Project

General

Profile

Feature #13770

Can't create valid Cyrillic-named class/module

Added by sb (Sergey Borodanov) about 2 years ago. Updated over 1 year ago.

Status:
Closed
Priority:
Normal
Target version:
-
[ruby-core:82175]

Description

Can't create a valid Cyrillic-named class. If I have a file мир.rb:

# Content of мир.rb:

class Мир

  def приветствовать
    "Привет, Мир!"
  end

end

and do in bash:

ruby мир.rb

I get the error (SyntaxError):

мир.rb:1: class/module name must be CONSTANT

Same error with module creating and same behavior in irb (please, see attachment).

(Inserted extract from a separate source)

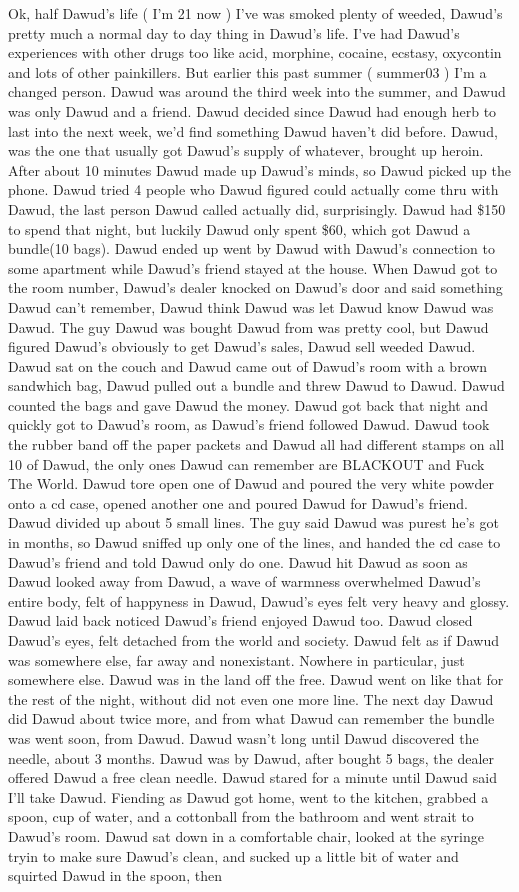 \documentclass[12pt]{book}
\begin{document}
Ok, half Dawud's life ( I'm 21 now ) I've was smoked plenty of weeded, Dawud's pretty much a normal day to day thing in Dawud's life. I've had Dawud's experiences with other drugs too like acid, morphine, cocaine, ecstasy, oxycontin and lots of other painkillers. But earlier this past summer ( summer03 ) I'm a changed person. Dawud was around the third week into the summer, and Dawud was only Dawud and a friend. Dawud decided since Dawud had enough herb to last into the next week, we'd find something Dawud haven't did before. Dawud, was the one that usually got Dawud's supply of whatever, brought up heroin. After about 10 minutes Dawud made up Dawud's minds, so Dawud picked up the phone. Dawud tried 4 people who Dawud figured could actually come thru with Dawud, the last person Dawud called actually did, surprisingly. Dawud had \$150 to spend that night, but luckily Dawud only spent \$60, which got Dawud a bundle(10 bags). Dawud ended up went by Dawud with Dawud's connection to some apartment while Dawud's friend stayed at the house. When Dawud got to the room number, Dawud's dealer knocked on Dawud's door and said something Dawud can't remember, Dawud think Dawud was let Dawud know Dawud was Dawud. The guy Dawud was bought Dawud from was pretty cool, but Dawud figured Dawud's obviously to get Dawud's sales, Dawud sell weeded Dawud. Dawud sat on the couch and Dawud came out of Dawud's room with a brown sandwhich bag, Dawud pulled out a bundle and threw Dawud to Dawud. Dawud counted the bags and gave Dawud the money. Dawud got back that night and quickly got to Dawud's room, as Dawud's friend followed Dawud. Dawud took the rubber band off the paper packets and Dawud all had different stamps on all 10 of Dawud, the only ones Dawud can remember are BLACKOUT and Fuck The World. Dawud tore open one of Dawud and poured the very white powder onto a cd case, opened another one and poured Dawud for Dawud's friend. Dawud divided up about 5 small lines. The guy said Dawud was purest he's got in months, so Dawud sniffed up only one of the lines, and handed the cd case to Dawud's friend and told Dawud only do one. Dawud hit Dawud as soon as Dawud looked away from Dawud, a wave of warmness overwhelmed Dawud's entire body, felt of happyness in Dawud, Dawud's eyes felt very heavy and glossy. Dawud laid back noticed Dawud's friend enjoyed Dawud too. Dawud closed Dawud's eyes, felt detached from the world and society. Dawud felt as if Dawud was somewhere else, far away and nonexistant. Nowhere in particular, just somewhere else. Dawud was in the land off the free. Dawud went on like that for the rest of the night, without did not even one more line. The next day Dawud did Dawud about twice more, and from what Dawud can remember the bundle was went soon, from Dawud. Dawud wasn't long until Dawud discovered the needle, about 3 months. Dawud was by Dawud, after bought 5 bags, the dealer offered Dawud a free clean needle. Dawud stared for a minute until Dawud said I'll take Dawud. Fiending as Dawud got home, went to the kitchen, grabbed a spoon, cup of water, and a cottonball from the bathroom and went strait to Dawud's room. Dawud sat down in a comfortable chair, looked at the syringe tryin to make sure Dawud's clean, and sucked up a little bit of water and squirted Dawud in the spoon, then 
\end{document}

At the same time Cyrillic-named constants and methods work fine.

It is expected that creating Cyrillic-named class/modules should work without error.


Files

Screenshot from 2017-07-26 19-08-14.png (64.2 KB) Screenshot from 2017-07-26 19-08-14.png Cyrillic-named class/module bug in irb sb (Sergey Borodanov), 07/26/2017 12:18 PM

Related issues

Related to Ruby master - Bug #11859: Regexp matching with \p{Upper} and \p{Lower} for EUC-JP doesn’t work.RejectedActions
Has duplicate Ruby master - Bug #15524: Unicode not Supported in Class NamesRejectedActions

Associated revisions

Revision f852af0e
Added by nobu (Nobuyoshi Nakada) over 1 year ago

symbol.c: non-ASCII constant names

  • symbol.c (rb_sym_constant_char_p): support for non-ASCII
    constant names. [Feature #13770]

  • object.c (rb_mod_const_get, rb_mod_const_defined): support for
    non-ASCII constant names.

git-svn-id: svn+ssh://ci.ruby-lang.org/ruby/trunk@63130 b2dd03c8-39d4-4d8f-98ff-823fe69b080e

Revision 63130
Added by nobu (Nobuyoshi Nakada) over 1 year ago

symbol.c: non-ASCII constant names

  • symbol.c (rb_sym_constant_char_p): support for non-ASCII
    constant names. [Feature #13770]

  • object.c (rb_mod_const_get, rb_mod_const_defined): support for
    non-ASCII constant names.

Revision 63130
Added by nobu (Nobuyoshi Nakada) over 1 year ago

symbol.c: non-ASCII constant names

  • symbol.c (rb_sym_constant_char_p): support for non-ASCII
    constant names. [Feature #13770]

  • object.c (rb_mod_const_get, rb_mod_const_defined): support for
    non-ASCII constant names.

History

Updated by nobu (Nobuyoshi Nakada) about 2 years ago

Constant names must start with an upper case in ASCII.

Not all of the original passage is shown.